Everything from the line with "were deemed not" down to the line with "Rettura, A., Martinez-Manso, J., Stern, D., et" below must be printed exactly, those two lines included. Exclude pictures.

AVAILABLE DATA →
»»
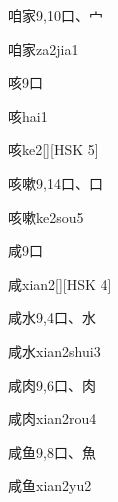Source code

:\begin{Entry}{咱家}{9,10}{⼝、⼧}
  \begin{Phonetics}{咱家}{za2jia1}
  \end{Phonetics}
\end{Entry}

\begin{Entry}{咳}{9}{⼝}
  \begin{Phonetics}{咳}{hai1}
  \end{Phonetics}
  \begin{Phonetics}{咳}{ke2}[][HSK 5]
  \end{Phonetics}
\end{Entry}

\begin{Entry}{咳嗽}{9,14}{⼝、⼝}
  \begin{Phonetics}{咳嗽}{ke2sou5}
  \end{Phonetics}
\end{Entry}

\begin{Entry}{咸}{9}{⼝}
  \begin{Phonetics}{咸}{xian2}[][HSK 4]
  \end{Phonetics}
\end{Entry}

\begin{Entry}{咸水}{9,4}{⼝、⽔}
  \begin{Phonetics}{咸水}{xian2shui3}
  \end{Phonetics}
\end{Entry}

\begin{Entry}{咸肉}{9,6}{⼝、⾁}
  \begin{Phonetics}{咸肉}{xian2rou4}
  \end{Phonetics}
\end{Entry}

\begin{Entry}{咸鱼}{9,8}{⼝、⿂}
  \begin{Phonetics}{咸鱼}{xian2yu2}
  \end{Phonetics}
\end{Entry}

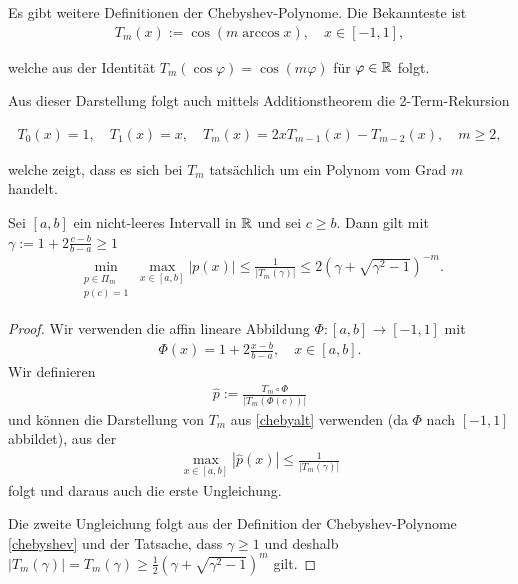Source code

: \documentclass{article}
\begin{document}
Es gibt weitere Definitionen der Chebyshev-Polynome. Die Bekannteste ist
\begin{align}\label{chebyalt}
	T_m(x) := \cos(m \arccos x), \quad x \in [-1,1],
\end{align}

welche aus der Identität $T_m(\cos \varphi) = \cos (m \varphi)$ für $\varphi \in \mathbb{R}$ folgt.

Aus dieser Darstellung folgt auch mittels Additionstheorem die 2-Term-Rekursion

\begin{align*}
	T_0(x) = 1, \quad T_1(x) = x, \quad T_{m}(x) = 2x T_{m-1}(x) - T_{m-2}(x), \quad m \geq 2,
\end{align*}

welche zeigt, dass es sich bei $T_m$ tatsächlich um ein Polynom vom Grad $m$ handelt.

\begin{lemma}
	\label{lem:polminmax}
	Sei $[a,b]$ ein nicht-leeres Intervall in $\mathbb{R}$ und sei $c \geq b$. Dann gilt mit $\gamma := 1 + 2 \frac{c-b}{b-a} \geq 1$
	\begin{align}\label{polminmax}
		\min_{\substack{p \in \Pi_m \\
		p(c) = 1}} \max_{x \in [a,b]} |p(x)| \leq \frac{1}{|T_m(\gamma)|} \leq 2 (\gamma + \sqrt{\gamma^2 -1})^{-m}.
	\end{align}
\end{lemma}

\begin{proof}
	Wir verwenden die affin lineare Abbildung $\Phi: [a,b] \to [-1,1]$ mit
	\begin{align*}
		\Phi(x) = 1 + 2 \frac{x-b}{b-a}, \quad x \in [a,b].
	\end{align*}
	Wir definieren
	\begin{align*}
		\hat{p} := \frac{T_m \circ \Phi}{|T_m(\Phi(c))|}
	\end{align*}
	und können die Darstellung von $T_m$ aus \ref{chebyalt} verwenden (da $\Phi$ nach $[-1,1]$ abbildet), aus der
	\begin{align*}
		\max_{x \in [a,b]}|\hat{p}(x)| \leq \frac{1}{|T_m(\gamma)|}
	\end{align*}
	folgt und daraus auch die erste Ungleichung.

	Die zweite Ungleichung folgt aus der Definition der Chebyshev-Polynome \ref{chebyshev} und der Tatsache, dass $\gamma \geq 1$ und deshalb $|T_m(\gamma)| = T_m(\gamma) \geq \frac{1}{2} (\gamma+ \sqrt{\gamma^2-1})^m$ gilt.
\end{proof}
\end{document}
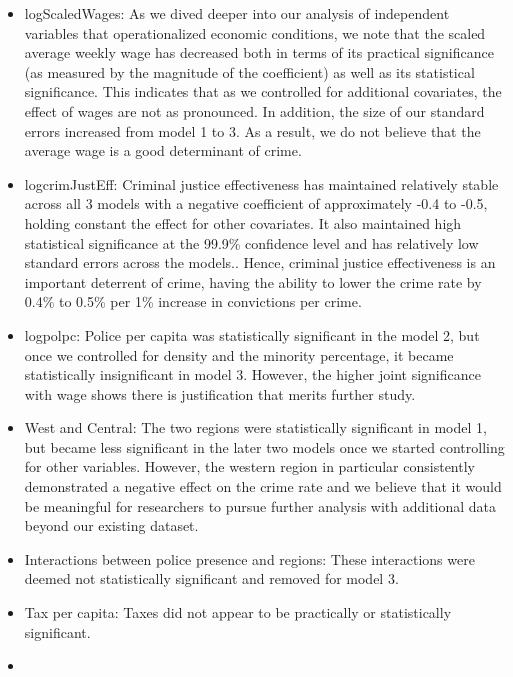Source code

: \documentclass[]{article}
\providecommand{\tightlist}{%
  \setlength{\itemsep}{0pt}\setlength{\parskip}{0pt}}
\begin{document}
\begin{itemize}
\tightlist
\item
  logScaledWages: As we dived deeper into our analysis of independent
  variables that operationalized economic conditions, we note that the
  scaled average weekly wage has decreased both in terms of its
  practical significance (as measured by the magnitude of the
  coefficient) as well as its statistical significance. This indicates
  that as we controlled for additional covariates, the effect of wages
  are not as pronounced. In addition, the size of our standard errors
  increased from model 1 to 3. As a result, we do not believe that the
  average wage is a good determinant of crime.\\
\item
  logcrimJustEff: Criminal justice effectiveness has maintained
  relatively stable across all 3 models with a negative coefficient of
  approximately -0.4 to -0.5, holding constant the effect for other
  covariates. It also maintained high statistical significance at the
  99.9\% confidence level and has relatively low standard errors across
  the models.. Hence, criminal justice effectiveness is an important
  deterrent of crime, having the ability to lower the crime rate by
  0.4\% to 0.5\% per 1\% increase in convictions per crime.\\
\item
  logpolpc: Police per capita was statistically significant in the model
  2, but once we controlled for density and the minority percentage, it
  became statistically insignificant in model 3. However, the higher
  joint significance with wage shows there is justification that merits
  further study.
\item
  West and Central: The two regions were statistically significant in
  model 1, but became less significant in the later two models once we
  started controlling for other variables. However, the western region
  in particular consistently demonstrated a negative effect on the crime
  rate and we believe that it would be meaningful for researchers to
  pursue further analysis with additional data beyond our existing
  dataset.\\
\item
  Interactions between police presence and regions: These interactions
  were deemed not statistically significant and removed for model 3.
\item
  Tax per capita: Taxes did not appear to be practically or
  statistically significant.
\item

\end{itemize}
\end{document}

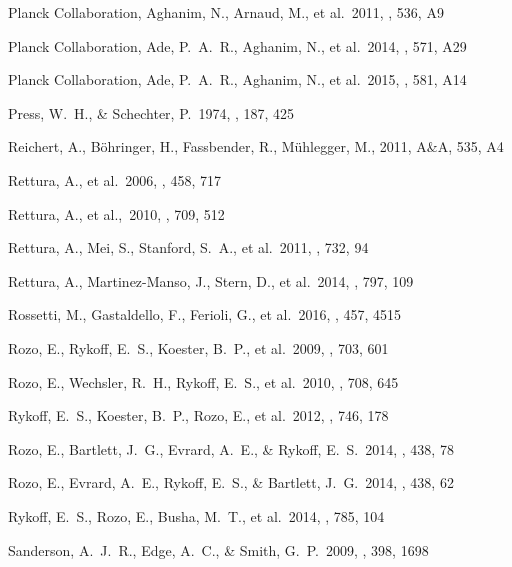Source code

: \documentclass[apj,twocolumn]{emulateapj}
\begin{document}
{\begin{thebibliography}{88}
 Planck Collaboration, Aghanim, N., Arnaud, M., et al.\ 2011, \aap, 536, A9 

 Planck Collaboration, Ade, P.~A.~R., Aghanim, N., et al.\ 2014, \aap, 571, A29 

 Planck Collaboration, Ade, P.~A.~R., Aghanim, N., et al.\ 2015, \aap, 581, A14 

 Press, W.~H., \& Schechter, P.\ 1974, \apj, 187, 425 

 Reichert, A., B\"ohringer, H., Fassbender, R., M\"uhlegger, M., 2011, A\&A, 535, A4

 Rettura, A., et al.\ 2006, \aap, 458, 717 

 Rettura, A., et al.,\ 2010, \apj, 709, 512 

 Rettura, A., Mei, S., Stanford, S.~A., et al.\ 2011, \apj, 732, 94 

 Rettura, A., Martinez-Manso, J., Stern, D., et al.\ 2014, \apj, 797, 109 

 Rossetti, M., Gastaldello, F., Ferioli, G., et al.\ 2016, \mnras, 457, 4515 

 Rozo, E., Rykoff, E.~S., Koester, B.~P., et al.\ 2009, \apj, 703, 601 

 Rozo, E., Wechsler, R.~H., Rykoff, E.~S., et al.\ 2010, \apj, 708, 645 

 Rykoff, E.~S., Koester, B.~P., Rozo, E., et al.\ 2012, \apj, 746, 178 

 Rozo, E., Bartlett, J.~G., Evrard, A.~E., \& Rykoff, E.~S.\ 2014, \mnras, 438, 78 

 Rozo, E., Evrard, A.~E., Rykoff, E.~S., \& Bartlett, J.~G.\ 2014, \mnras, 438, 62 

 Rykoff, E.~S., Rozo, E., Busha, M.~T., et al.\ 2014, \apj, 785, 104 

 Sanderson, A.~J.~R., Edge, A.~C., \& Smith, G.~P.\ 2009, \mnras, 398, 1698 


\end{thebibliography}}
\end{document}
««
ANSWER →
  were deemed not statistically significant and removed for model 3.
\item
  Tax per capita: Taxes did not appear to be practically or
  statistically significant.
\item

\end{itemize}
\end{document}

Source code

: \documentclass[apj,twocolumn]{emulateapj}
\begin{document}
{\begin{thebibliography}{88}
 Planck Collaboration, Aghanim, N., Arnaud, M., et al.\ 2011, \aap, 536, A9 

 Planck Collaboration, Ade, P.~A.~R., Aghanim, N., et al.\ 2014, \aap, 571, A29 

 Planck Collaboration, Ade, P.~A.~R., Aghanim, N., et al.\ 2015, \aap, 581, A14 

 Press, W.~H., \& Schechter, P.\ 1974, \apj, 187, 425 

 Reichert, A., B\"ohringer, H., Fassbender, R., M\"uhlegger, M., 2011, A\&A, 535, A4

 Rettura, A., et al.\ 2006, \aap, 458, 717 

 Rettura, A., et al.,\ 2010, \apj, 709, 512 

 Rettura, A., Mei, S., Stanford, S.~A., et al.\ 2011, \apj, 732, 94 

 Rettura, A., Martinez-Manso, J., Stern, D., et al.\ 2014, \apj, 797, 109 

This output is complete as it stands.